── Material supplied ──

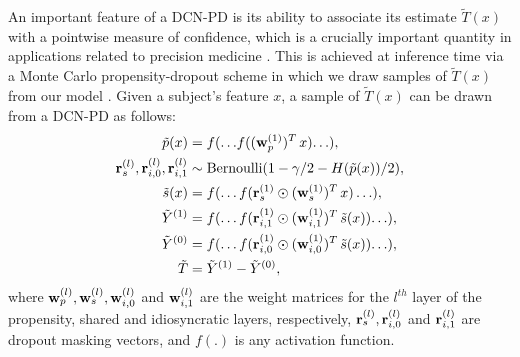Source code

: \documentclass{article}
\begin{document}
An important feature of a DCN-PD is its ability to associate its estimate $\tilde{T}(x)$ with a pointwise measure of confidence, which is a crucially important quantity in applications related to precision medicine \cite{athey2016recursive, wager2015estimation}. This is achieved at inference time via a Monte Carlo propensity-dropout scheme in which we draw samples of $\tilde{T}(x)$ from our model \cite{gal2016dropout}. Given a subject's feature $x$, a sample of $\tilde{T}(x)$ can be drawn from a DCN-PD as follows:
\begin{align}
\tilde{p}(x) &= f(.\,.\,.f(({\bf w}^{(1)}_p)^T\,x).\,.\,.), \nonumber \\
{\bf r}^{(l)}_{s}, {\bf r}^{(l)}_{i,0}, {\bf r}^{(l)}_{i,1} &\sim \mbox{Bernoulli}(1-\gamma/2-H(\tilde{p}(x))/2),\nonumber \\
\tilde{s}(x) &= f(.\,.\,.\, f({\bf r}^{(1)}_{s}\odot({\bf w}^{(1)}_s)^T\,x)\,.\,.\,.), \nonumber \\
\tilde{Y}^{(1)} &= f(.\,.\,.\,f({\bf r}^{(1)}_{i,1}\odot ({\bf w}^{(1)}_{i,1})^T\,\tilde{s}(x)).\,.\,.), \nonumber \\
\tilde{Y}^{(0)} &= f(.\,.\,.\, f({\bf r}^{(1)}_{i,0}\odot({\bf w}^{(1)}_{i,0})^T\,\tilde{s}(x)).\,.\,.), \nonumber \\
\tilde{T}       &= \tilde{Y}^{(1)}-\tilde{Y}^{(0)},\nonumber 
\end{align} 
where ${\bf w}^{(l)}_p, {\bf w}^{(l)}_s, {\bf w}^{(l)}_{i,0}$ and ${\bf w}^{(l)}_{i,1}$ are the weight matrices for the $l^{th}$ layer of the propensity, shared and idiosyncratic layers, respectively, ${\bf r}^{(l)}_s, {\bf r}^{(l)}_{i,0}$ and ${\bf r}^{(l)}_{i,1}$ are dropout masking vectors, and $f(.)$ is any activation function.
\end{document}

───

• _Required work_
For each entry, repeat its text exactly and leave out any picture it holds.

• _Response below_
Source code

: \documentclass{article}
\begin{document}
An important feature of a DCN-PD is its ability to associate its estimate $\tilde{T}(x)$ with a pointwise measure of confidence, which is a crucially important quantity in applications related to precision medicine \cite{athey2016recursive, wager2015estimation}. This is achieved at inference time via a Monte Carlo propensity-dropout scheme in which we draw samples of $\tilde{T}(x)$ from our model \cite{gal2016dropout}. Given a subject's feature $x$, a sample of $\tilde{T}(x)$ can be drawn from a DCN-PD as follows:
\begin{align}
\tilde{p}(x) &= f(.\,.\,.f(({\bf w}^{(1)}_p)^T\,x).\,.\,.), \nonumber \\
{\bf r}^{(l)}_{s}, {\bf r}^{(l)}_{i,0}, {\bf r}^{(l)}_{i,1} &\sim \mbox{Bernoulli}(1-\gamma/2-H(\tilde{p}(x))/2),\nonumber \\
\tilde{s}(x) &= f(.\,.\,.\, f({\bf r}^{(1)}_{s}\odot({\bf w}^{(1)}_s)^T\,x)\,.\,.\,.), \nonumber \\
\tilde{Y}^{(1)} &= f(.\,.\,.\,f({\bf r}^{(1)}_{i,1}\odot ({\bf w}^{(1)}_{i,1})^T\,\tilde{s}(x)).\,.\,.), \nonumber \\
\tilde{Y}^{(0)} &= f(.\,.\,.\, f({\bf r}^{(1)}_{i,0}\odot({\bf w}^{(1)}_{i,0})^T\,\tilde{s}(x)).\,.\,.), \nonumber \\
\tilde{T}       &= \tilde{Y}^{(1)}-\tilde{Y}^{(0)},\nonumber 
\end{align} 
where ${\bf w}^{(l)}_p, {\bf w}^{(l)}_s, {\bf w}^{(l)}_{i,0}$ and ${\bf w}^{(l)}_{i,1}$ are the weight matrices for the $l^{th}$ layer of the propensity, shared and idiosyncratic layers, respectively, ${\bf r}^{(l)}_s, {\bf r}^{(l)}_{i,0}$ and ${\bf r}^{(l)}_{i,1}$ are dropout masking vectors, and $f(.)$ is any activation function.
\end{document}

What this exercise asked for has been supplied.